Inúteis as instituições que preservam os mais fortes
Francisco
propõe " um multilateralismo «a partir de baixo» e não meramente decidido
pelas elites do poder" (38). Ele lembra que é necessário um "quadro
diferente para uma cooperação eficaz" (42). Portanto, precisamos de
"uma espécie de maior «democratização» na esfera global... Deixará de ser
útil apoiar instituições que preservem os direitos dos mais fortes, sem cuidar
dos direitos de todos". (43)
O que se espera da COP de Dubai?
No capítulo
seguinte, analisando a COP28, Francisco escreve: "Não podemos renunciar ao
sonho de que a COP28 leve a uma decidida aceleração da
transição energética, com compromissos eficazes que possam ser monitorizados de
forma permanente. Esta Conferência pode ser um ponto de viragem" (54).

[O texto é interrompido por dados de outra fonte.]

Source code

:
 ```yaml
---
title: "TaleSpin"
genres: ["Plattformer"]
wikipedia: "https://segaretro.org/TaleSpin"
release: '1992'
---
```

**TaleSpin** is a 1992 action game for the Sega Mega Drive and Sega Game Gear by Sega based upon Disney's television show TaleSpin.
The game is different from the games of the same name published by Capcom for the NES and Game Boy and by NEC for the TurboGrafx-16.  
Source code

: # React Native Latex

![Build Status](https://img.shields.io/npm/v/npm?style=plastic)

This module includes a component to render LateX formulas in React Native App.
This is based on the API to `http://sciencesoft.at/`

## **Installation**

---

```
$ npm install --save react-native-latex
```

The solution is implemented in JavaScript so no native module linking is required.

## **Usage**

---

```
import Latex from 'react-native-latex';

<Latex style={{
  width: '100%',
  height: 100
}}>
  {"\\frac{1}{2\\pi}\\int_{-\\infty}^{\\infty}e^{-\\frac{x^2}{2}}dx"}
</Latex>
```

Infelizmente, "a necessária transição para energias limpas..., não avança
de forma suficientemente rápida" (55).
Chega de ridicularizar a questão ambiental
Francisco
pede o fim da "atitude irresponsável" daqueles que ridicularizam a
questão ambiental por interesses econômicos: em vez disso, trata-se de
"dum problema humano e social em sentido amplo e a diversos níveis. Por
isso requer-se o envolvimento de todos". Com relação aos protestos de
grupos radicalizados, o Papa afirma que "eles preenchem um vazio da
sociedade", pois caberia "a cada família pensar que está em jogo o
futuro dos seus filhos" (58) e exercer uma pressão saudável. O Pontífice
espera que da COP28 surjam "formas vinculantes de transição
energética" que sejam eficientes e "facilmente monitoráveis"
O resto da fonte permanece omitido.